The Beautiful and Damned has inspired multiple adaptations across different forms of media. Shortly after the work's publication, Fitzgerald sold the film rights to Warner Bros. for $2,250. The studio released a film adaptation in November 1922. Directed by William A. Seiter, the silent film starred Kenneth Harlan as Anthony Patch and Marie Prevost as Gloria.

The 1922 silent film performed well at the box office and received generally favorable critical reviews. F. Scott Fitzgerald disliked the film, and he wrote to a friend: "It's by far the worst movie I've ever seen in my life—cheap, vulgar, ill-constructed and shoddy. We were utterly ashamed of it." No surviving reels of The Beautiful and Damned exist, and the film is considered lost.

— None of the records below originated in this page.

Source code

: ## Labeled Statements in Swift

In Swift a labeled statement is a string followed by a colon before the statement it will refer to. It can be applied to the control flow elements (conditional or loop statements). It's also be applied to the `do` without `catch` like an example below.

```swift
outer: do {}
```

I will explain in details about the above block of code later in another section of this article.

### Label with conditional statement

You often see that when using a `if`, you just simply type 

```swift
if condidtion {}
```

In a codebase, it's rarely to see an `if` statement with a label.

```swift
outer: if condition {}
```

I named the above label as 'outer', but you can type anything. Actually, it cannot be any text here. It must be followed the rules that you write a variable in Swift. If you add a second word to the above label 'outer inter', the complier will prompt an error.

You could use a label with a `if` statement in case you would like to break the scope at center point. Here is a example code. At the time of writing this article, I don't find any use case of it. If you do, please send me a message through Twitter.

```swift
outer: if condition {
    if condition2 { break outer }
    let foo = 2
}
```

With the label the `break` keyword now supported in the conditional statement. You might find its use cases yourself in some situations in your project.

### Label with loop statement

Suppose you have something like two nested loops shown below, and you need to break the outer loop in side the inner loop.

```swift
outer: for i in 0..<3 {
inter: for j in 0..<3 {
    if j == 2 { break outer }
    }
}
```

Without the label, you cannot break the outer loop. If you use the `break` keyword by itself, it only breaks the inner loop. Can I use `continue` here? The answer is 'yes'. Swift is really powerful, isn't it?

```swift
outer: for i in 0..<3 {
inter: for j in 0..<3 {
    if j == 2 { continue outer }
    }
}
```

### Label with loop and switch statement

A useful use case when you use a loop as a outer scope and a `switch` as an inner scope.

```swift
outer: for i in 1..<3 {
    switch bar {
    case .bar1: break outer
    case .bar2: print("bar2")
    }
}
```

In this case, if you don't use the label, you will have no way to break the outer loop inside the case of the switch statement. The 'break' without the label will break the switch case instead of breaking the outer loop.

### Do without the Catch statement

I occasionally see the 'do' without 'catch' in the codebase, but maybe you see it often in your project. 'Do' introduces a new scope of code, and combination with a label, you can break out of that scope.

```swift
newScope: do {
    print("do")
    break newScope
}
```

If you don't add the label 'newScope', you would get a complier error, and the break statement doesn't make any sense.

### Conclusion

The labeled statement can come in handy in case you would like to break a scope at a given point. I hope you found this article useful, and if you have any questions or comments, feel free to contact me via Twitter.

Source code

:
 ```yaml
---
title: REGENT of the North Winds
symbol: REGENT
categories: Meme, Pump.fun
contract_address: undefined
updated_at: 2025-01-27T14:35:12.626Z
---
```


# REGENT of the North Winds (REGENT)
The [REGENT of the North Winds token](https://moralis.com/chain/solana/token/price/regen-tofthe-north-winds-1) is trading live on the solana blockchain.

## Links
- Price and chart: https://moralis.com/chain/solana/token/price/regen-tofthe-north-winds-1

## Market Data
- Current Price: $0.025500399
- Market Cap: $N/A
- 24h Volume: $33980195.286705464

In 2025, an immersive play titled The Broken Lute premiered, written and directed by Brooke DiSpirito. The cast featured Henry Lynch as Anthony Patch, Izzy Ochocki as Gloria, Devon Lawler as Dick Caramel, and Dan Caprera as Frederick Paramore. The production debuted during the F. Scott Fitzgerald Society’s 17th International Conference in New York City on June 24, 2025, followed by an encore performance on August 12, 2025. A traditional speakeasy, The Back Room, served as the setting for a final, wild bacchanalia at the Patch Residence. The play traced the collapse of Anthony and Gloria’s relationship and depicted Anthony’s disinheritance at the hands of his grandfather, while integrating a live band, dance performances, and interactive scenes involving the audience.